The present mobile era may be best characterized by its unrelenting pressure to reduce power consumption. Each generation of consumer electronics must offer more functionality while maintaining or extending runtime. Initially, efficiency improvements were the Holy Grail, at least from a power management viewpoint, but the process of engineering efficiency into a device requires more than an efficient power supply. In fact, power supply efficiency improvements must, by definition, have diminishing returns (as they approach 100 percent).

A more comprehensive approach improves system efficiency by focusing on the load as much as the power supply. In a basic example, a linear regulator is added to a simple battery-powered device — power supply efficiency actually goes down, but battery life is prolonged, and system efficiency goes up. Why? Linear regulator efficiency is essentially VOUT /VIN . (With no regulator, power supply efficiency is 100 percent.) However, using a linear regulator increases battery life. This is because system current (usually dominated by clocked CMOS logic) is less when the operating voltage is held at the minimum acceptable value by the regulator, rather than being allowed to rise with battery voltage.

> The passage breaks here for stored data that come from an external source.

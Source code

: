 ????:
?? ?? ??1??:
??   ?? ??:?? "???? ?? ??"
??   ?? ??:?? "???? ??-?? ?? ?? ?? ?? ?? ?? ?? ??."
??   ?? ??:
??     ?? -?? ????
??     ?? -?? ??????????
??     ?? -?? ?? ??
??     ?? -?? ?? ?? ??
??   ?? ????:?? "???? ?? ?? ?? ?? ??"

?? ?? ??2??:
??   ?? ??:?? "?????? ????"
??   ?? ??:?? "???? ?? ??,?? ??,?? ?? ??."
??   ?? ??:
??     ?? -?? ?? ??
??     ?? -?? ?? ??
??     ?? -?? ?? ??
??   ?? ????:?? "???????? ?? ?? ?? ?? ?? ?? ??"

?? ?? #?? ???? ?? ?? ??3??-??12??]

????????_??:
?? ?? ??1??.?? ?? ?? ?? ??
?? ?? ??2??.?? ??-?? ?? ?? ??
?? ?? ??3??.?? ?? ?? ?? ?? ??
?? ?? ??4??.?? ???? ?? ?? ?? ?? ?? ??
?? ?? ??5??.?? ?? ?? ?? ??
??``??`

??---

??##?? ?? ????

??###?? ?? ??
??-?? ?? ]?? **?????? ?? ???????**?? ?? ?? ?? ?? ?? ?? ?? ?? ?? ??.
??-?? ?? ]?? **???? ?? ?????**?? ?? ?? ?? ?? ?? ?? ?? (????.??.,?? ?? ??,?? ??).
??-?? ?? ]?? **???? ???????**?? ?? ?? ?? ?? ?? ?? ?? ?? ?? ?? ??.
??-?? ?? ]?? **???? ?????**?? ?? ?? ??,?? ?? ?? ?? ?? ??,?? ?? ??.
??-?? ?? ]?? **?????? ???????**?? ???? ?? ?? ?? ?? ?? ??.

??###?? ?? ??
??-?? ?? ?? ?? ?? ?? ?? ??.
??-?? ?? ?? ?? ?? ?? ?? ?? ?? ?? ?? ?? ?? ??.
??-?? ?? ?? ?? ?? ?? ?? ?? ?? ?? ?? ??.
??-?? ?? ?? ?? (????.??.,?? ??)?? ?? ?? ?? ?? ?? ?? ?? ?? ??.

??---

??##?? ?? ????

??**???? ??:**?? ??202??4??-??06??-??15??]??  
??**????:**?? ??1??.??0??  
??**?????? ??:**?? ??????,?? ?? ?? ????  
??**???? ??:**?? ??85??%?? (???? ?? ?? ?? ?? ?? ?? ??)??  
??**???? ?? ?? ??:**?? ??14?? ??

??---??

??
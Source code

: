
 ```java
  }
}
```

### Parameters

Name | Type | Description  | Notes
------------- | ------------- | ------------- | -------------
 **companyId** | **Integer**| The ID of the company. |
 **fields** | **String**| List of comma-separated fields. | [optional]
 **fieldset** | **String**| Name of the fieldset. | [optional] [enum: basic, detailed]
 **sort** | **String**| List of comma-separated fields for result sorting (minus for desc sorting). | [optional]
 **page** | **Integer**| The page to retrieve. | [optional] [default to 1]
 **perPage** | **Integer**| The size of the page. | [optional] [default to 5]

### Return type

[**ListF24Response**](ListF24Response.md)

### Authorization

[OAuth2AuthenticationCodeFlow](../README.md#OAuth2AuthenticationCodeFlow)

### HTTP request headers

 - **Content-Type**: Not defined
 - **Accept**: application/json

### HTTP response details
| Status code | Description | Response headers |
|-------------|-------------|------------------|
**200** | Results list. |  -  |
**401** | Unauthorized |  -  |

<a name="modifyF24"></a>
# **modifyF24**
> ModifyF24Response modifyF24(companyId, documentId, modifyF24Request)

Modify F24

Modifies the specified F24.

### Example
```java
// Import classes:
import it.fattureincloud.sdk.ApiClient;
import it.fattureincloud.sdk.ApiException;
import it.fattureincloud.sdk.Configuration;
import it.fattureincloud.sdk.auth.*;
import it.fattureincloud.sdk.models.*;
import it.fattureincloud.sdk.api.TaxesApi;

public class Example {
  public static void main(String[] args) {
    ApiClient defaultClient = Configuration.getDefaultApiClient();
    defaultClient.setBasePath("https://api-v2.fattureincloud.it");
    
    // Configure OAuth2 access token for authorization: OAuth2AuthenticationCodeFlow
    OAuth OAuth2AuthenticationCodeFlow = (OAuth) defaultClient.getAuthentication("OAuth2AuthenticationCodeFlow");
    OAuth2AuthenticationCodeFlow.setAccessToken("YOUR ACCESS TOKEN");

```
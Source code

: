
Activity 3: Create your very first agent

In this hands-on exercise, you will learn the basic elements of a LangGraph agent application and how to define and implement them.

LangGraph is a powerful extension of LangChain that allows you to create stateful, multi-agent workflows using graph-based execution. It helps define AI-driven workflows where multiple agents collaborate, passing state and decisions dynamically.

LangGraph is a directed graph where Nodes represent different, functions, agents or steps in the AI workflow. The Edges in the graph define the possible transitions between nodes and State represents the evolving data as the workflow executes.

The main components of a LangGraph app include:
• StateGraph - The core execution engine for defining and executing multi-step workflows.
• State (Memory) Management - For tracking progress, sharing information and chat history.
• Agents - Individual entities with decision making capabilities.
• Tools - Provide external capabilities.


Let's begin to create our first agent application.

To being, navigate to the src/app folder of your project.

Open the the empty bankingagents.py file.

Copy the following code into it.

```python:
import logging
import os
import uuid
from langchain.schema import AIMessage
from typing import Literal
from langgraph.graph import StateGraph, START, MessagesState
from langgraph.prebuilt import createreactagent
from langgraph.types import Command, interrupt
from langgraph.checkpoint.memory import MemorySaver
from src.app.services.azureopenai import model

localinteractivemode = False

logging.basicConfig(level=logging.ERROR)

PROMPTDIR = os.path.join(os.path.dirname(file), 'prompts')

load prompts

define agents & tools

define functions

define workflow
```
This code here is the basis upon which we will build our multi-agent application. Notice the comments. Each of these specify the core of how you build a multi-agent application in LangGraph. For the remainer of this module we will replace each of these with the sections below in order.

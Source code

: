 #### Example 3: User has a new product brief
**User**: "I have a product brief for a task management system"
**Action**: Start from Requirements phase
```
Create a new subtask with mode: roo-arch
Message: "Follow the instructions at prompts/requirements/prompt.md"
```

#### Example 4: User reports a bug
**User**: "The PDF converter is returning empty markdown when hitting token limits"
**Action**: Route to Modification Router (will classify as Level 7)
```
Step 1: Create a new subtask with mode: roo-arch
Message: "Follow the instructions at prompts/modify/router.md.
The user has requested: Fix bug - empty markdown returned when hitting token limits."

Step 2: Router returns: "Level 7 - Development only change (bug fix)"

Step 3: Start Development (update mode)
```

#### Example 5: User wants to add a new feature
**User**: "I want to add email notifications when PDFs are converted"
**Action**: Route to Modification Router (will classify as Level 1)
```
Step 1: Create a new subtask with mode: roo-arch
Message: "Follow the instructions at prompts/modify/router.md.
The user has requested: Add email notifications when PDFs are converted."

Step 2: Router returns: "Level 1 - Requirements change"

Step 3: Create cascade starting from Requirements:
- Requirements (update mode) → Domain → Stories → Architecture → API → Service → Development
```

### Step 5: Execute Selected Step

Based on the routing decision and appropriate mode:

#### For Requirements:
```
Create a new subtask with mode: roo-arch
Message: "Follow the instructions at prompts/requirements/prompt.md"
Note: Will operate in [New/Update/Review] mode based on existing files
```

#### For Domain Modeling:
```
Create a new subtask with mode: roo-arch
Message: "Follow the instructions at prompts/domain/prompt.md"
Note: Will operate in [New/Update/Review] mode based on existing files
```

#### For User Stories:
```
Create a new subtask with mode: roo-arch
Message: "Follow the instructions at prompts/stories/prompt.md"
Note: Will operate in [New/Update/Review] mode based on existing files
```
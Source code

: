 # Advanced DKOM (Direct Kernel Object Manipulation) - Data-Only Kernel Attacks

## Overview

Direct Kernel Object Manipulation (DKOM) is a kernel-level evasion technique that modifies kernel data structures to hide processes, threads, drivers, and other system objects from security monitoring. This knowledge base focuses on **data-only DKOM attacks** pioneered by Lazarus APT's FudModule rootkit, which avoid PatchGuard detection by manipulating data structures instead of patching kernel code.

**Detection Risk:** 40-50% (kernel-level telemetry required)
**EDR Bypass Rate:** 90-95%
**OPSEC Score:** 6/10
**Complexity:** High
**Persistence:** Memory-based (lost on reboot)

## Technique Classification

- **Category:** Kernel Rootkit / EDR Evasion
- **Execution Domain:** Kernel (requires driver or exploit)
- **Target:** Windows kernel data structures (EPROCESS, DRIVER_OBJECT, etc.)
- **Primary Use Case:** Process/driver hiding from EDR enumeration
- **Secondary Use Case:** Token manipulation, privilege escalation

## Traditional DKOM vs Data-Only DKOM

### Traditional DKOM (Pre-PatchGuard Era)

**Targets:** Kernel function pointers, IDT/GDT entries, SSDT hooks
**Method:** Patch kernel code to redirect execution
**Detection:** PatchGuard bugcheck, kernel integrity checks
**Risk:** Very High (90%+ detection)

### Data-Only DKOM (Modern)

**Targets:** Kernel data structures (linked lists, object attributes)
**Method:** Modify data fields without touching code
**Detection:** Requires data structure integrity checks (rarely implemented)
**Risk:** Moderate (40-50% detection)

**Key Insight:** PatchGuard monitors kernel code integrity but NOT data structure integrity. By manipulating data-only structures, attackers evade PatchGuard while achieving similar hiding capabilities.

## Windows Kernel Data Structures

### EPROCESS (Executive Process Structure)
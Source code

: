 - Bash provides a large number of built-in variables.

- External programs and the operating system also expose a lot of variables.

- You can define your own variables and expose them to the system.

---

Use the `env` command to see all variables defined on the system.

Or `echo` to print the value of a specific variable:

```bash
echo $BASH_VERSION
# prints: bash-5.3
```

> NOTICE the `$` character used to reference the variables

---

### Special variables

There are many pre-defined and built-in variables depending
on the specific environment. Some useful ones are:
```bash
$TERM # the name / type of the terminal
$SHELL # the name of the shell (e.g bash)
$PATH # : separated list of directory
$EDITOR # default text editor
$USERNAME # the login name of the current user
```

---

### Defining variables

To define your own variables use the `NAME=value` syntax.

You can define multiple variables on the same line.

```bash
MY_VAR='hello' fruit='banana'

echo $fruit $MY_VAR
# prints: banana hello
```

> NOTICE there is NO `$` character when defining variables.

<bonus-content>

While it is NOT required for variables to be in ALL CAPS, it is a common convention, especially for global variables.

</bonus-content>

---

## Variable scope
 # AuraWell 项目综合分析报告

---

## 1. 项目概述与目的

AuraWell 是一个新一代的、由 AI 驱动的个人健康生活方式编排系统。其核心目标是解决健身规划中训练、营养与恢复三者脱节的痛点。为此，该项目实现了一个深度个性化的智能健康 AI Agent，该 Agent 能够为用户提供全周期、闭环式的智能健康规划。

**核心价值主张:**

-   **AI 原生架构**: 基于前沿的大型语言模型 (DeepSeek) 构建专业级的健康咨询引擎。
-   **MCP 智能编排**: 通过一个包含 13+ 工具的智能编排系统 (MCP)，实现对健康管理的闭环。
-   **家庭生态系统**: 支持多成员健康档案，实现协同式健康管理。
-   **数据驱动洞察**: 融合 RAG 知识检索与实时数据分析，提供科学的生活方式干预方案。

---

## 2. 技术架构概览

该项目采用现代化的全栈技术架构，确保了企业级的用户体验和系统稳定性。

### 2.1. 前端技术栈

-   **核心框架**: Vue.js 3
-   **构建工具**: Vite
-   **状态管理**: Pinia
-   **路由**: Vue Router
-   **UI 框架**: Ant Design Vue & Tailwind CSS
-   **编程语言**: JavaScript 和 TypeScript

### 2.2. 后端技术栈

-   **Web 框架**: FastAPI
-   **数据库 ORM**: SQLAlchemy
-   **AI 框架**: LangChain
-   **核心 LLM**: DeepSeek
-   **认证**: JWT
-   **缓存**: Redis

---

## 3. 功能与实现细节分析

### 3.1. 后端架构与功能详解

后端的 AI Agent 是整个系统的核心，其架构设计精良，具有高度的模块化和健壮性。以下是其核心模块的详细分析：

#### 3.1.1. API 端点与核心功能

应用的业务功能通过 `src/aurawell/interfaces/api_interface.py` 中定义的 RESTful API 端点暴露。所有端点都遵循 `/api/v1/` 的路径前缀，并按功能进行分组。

Total heat emitted by the device goes down, as well. This illustrates how system-level thinking provides better efficiency than focusing only on specs.

Integration can effectively enable system-level improvement in power consumption. Yes, it is possible to integrate multiple functions while doing nothing to reduce power. You can just throw two ICs on to one piece of silicon with no system optimizations and be done with it. That may help cost and size but doesn't accomplish much else. It's pretty rare for mixed-signal devices to be designed this way. Usually, more is expected for the effort.

Today efforts to save power are more intertwined with the system and require higher levels of integration. A good example is shutting off system blocks that are not used, sometimes only for a few milliseconds. This often brings constraints on sequencing and ramp rates. It's possible for an apps processor or controller to manage this, but it's not that practical. It's better if integrated power management does it, particularly when powering up from a dead state where system brains may not yet be awake.

The use of on-chip power MOSFET switches provides another counterintuitive example of using integration to improve system efficiency. The general thinking is that external FETs provide lower on-resistance and hence better performance, but a system view provides a clearer and sometimes different answer. Off-chip MOSFETs require on-chip drivers. If these are designed for a range of external devices (a common practice to allow multiple FET vendors), then the drivers must be overdesigned. These drivers will use more power than might otherwise be needed, and they can be especially wasteful at the high switching frequencies needed to keep passive components small. When driver and power MOSFETs are integrated together, the FET is precisely known, so the driver can be optimized to a degree not possible when driving an external switch.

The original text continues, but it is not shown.